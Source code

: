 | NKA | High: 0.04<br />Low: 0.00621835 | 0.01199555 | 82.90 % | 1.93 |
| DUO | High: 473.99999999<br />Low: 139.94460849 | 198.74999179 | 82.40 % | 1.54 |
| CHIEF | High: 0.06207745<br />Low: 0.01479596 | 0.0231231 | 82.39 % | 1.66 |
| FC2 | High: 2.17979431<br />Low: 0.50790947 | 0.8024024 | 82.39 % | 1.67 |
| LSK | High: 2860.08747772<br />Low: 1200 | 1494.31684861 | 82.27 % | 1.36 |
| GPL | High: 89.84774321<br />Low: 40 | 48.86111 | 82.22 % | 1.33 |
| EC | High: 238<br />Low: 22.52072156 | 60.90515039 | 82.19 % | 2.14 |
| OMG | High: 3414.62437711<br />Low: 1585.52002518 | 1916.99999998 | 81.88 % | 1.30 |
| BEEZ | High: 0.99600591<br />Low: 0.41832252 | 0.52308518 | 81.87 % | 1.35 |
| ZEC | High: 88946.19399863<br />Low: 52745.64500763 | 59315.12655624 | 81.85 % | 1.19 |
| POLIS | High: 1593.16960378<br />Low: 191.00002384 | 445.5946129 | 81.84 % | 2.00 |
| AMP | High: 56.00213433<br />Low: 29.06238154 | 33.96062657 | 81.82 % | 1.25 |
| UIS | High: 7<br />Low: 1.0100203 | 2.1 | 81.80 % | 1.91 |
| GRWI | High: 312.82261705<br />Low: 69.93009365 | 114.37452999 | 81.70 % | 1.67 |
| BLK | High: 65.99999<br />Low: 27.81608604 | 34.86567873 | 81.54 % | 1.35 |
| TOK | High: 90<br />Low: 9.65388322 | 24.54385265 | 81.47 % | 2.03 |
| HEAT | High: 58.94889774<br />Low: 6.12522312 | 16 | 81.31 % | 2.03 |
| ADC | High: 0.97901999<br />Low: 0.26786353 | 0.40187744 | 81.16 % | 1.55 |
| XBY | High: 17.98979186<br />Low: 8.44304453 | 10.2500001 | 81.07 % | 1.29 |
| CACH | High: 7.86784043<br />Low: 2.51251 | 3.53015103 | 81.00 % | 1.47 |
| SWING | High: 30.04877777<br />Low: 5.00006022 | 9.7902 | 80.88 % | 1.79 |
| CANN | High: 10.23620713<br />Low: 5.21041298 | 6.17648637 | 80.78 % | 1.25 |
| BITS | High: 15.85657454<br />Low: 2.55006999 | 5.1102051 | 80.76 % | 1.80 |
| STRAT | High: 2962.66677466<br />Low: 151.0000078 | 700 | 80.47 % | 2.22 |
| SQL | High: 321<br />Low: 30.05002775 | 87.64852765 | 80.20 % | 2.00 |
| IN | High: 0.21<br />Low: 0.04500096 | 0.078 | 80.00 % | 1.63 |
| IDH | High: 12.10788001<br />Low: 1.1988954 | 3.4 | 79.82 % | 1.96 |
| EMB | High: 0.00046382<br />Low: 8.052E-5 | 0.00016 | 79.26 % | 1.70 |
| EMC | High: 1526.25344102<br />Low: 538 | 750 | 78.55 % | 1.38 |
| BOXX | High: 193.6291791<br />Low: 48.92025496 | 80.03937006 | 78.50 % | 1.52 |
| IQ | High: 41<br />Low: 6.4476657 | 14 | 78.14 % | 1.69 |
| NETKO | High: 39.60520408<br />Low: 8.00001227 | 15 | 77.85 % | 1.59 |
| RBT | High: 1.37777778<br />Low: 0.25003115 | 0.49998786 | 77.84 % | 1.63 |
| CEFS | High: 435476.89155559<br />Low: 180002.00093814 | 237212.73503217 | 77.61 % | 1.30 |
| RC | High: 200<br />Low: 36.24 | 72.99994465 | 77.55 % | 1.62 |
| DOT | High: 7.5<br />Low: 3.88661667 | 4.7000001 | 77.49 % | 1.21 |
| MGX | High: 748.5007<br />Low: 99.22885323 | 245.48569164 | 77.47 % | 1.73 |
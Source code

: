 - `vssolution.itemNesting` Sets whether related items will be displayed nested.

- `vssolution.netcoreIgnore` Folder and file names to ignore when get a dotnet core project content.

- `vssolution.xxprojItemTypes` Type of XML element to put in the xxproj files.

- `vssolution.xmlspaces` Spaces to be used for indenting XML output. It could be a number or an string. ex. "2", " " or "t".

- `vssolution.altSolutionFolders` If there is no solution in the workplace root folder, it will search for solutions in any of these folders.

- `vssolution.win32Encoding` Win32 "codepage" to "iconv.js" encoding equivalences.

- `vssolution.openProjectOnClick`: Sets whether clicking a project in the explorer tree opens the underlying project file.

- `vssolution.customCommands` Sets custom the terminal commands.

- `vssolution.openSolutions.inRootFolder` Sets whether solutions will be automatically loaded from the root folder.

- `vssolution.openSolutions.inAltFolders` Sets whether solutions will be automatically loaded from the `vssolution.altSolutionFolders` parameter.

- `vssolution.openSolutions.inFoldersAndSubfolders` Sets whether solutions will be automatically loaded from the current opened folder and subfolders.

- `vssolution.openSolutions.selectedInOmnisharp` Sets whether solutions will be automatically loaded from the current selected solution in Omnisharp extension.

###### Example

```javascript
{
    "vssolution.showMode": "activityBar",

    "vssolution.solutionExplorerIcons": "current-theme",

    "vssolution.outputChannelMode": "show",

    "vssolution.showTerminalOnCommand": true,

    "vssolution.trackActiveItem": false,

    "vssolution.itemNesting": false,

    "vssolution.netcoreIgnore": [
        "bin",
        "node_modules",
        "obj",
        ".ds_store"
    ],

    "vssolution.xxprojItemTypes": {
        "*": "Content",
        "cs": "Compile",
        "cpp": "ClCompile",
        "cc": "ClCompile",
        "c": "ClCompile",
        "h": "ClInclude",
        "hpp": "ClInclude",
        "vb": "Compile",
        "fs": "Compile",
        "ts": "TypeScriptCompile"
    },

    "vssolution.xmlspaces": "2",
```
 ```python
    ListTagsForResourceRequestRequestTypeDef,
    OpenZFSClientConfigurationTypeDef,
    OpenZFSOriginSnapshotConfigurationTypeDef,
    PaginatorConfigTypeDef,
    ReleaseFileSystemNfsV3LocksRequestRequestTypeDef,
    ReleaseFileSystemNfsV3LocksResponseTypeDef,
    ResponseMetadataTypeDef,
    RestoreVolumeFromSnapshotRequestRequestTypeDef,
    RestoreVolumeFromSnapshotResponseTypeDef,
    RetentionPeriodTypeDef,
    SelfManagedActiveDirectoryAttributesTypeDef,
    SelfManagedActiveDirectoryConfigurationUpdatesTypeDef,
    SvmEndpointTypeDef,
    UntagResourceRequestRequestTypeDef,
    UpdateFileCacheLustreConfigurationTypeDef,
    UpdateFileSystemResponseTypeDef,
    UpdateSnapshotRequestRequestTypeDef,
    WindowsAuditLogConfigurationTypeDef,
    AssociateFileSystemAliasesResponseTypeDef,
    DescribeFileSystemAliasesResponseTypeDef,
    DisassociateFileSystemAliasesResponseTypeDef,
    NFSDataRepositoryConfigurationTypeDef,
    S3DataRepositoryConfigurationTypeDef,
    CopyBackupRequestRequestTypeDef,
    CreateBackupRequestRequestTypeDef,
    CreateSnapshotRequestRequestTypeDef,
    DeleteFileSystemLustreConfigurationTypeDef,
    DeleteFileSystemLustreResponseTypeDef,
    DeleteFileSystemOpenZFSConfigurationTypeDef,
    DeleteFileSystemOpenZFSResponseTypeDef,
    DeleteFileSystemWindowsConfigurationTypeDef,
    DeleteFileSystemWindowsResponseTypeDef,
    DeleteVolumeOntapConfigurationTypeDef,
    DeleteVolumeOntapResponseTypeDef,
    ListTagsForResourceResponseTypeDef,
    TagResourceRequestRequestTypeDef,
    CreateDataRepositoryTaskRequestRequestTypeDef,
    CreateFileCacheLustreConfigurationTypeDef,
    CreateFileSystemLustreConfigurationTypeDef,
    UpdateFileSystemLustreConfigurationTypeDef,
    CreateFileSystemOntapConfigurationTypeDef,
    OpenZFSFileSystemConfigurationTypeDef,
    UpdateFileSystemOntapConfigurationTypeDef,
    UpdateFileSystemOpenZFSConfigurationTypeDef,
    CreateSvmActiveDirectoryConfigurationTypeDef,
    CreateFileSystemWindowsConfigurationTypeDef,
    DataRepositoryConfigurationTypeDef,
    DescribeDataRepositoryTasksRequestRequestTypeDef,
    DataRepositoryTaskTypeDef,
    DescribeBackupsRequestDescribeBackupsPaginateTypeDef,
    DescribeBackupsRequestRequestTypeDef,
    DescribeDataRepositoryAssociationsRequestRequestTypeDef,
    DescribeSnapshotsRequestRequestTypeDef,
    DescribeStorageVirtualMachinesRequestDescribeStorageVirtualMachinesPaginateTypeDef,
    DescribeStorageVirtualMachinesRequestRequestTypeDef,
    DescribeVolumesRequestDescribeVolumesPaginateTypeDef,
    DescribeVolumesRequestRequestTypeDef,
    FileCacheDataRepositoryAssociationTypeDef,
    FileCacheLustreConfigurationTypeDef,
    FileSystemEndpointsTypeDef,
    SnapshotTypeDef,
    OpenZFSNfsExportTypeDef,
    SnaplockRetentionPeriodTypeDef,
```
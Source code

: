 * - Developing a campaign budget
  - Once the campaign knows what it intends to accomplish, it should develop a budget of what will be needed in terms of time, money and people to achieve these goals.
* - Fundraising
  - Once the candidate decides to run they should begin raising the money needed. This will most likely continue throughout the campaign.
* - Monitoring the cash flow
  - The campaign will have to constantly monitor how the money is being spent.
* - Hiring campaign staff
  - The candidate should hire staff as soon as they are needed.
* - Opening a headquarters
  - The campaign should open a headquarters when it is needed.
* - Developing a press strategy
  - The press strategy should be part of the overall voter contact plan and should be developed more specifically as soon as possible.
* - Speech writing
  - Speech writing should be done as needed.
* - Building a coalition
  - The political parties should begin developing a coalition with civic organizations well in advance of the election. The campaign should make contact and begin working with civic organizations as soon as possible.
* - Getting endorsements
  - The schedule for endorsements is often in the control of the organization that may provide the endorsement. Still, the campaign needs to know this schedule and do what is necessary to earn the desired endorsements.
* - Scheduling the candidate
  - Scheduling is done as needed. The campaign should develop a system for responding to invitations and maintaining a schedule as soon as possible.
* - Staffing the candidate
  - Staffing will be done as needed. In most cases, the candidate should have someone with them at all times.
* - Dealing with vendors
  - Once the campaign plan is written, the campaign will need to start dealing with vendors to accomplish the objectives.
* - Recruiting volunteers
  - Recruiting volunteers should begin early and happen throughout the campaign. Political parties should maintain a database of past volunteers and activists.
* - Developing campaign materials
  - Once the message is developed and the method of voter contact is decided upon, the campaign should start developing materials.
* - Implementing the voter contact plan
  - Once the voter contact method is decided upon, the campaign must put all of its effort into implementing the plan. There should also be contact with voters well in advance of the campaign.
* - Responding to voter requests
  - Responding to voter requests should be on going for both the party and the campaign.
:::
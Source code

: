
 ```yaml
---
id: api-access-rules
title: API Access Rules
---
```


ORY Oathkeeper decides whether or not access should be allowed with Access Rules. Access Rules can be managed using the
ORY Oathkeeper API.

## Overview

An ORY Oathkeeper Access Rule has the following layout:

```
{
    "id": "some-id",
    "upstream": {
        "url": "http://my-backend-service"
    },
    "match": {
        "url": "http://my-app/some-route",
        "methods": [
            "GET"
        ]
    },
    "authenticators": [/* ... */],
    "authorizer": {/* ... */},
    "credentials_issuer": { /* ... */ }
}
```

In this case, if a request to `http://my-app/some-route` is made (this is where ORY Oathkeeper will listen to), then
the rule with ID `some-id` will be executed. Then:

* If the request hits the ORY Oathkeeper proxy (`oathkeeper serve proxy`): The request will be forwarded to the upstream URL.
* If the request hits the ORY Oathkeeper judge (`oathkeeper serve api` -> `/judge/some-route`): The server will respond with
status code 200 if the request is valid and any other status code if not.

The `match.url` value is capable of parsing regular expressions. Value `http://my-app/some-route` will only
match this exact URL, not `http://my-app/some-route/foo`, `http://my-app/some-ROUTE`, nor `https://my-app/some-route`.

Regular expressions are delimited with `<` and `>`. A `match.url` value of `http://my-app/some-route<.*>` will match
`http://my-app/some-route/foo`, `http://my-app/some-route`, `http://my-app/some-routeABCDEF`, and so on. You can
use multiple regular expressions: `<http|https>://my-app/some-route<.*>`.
══════
What to work on => All that is wanted is an exact copy of the lines above from the one with "80.88 % | 1.79 |" through the one with "80.20 % | 2.00 |", with both ends included.

Exercise result =>
| SWING | High: 30.04877777<br />Low: 5.00006022 | 9.7902 | 80.88 % | 1.79 |
| CANN | High: 10.23620713<br />Low: 5.21041298 | 6.17648637 | 80.78 % | 1.25 |
| BITS | High: 15.85657454<br />Low: 2.55006999 | 5.1102051 | 80.76 % | 1.80 |
| STRAT | High: 2962.66677466<br />Low: 151.0000078 | 700 | 80.47 % | 2.22 |
| SQL | High: 321<br />Low: 30.05002775 | 87.64852765 | 80.20 % | 2.00 |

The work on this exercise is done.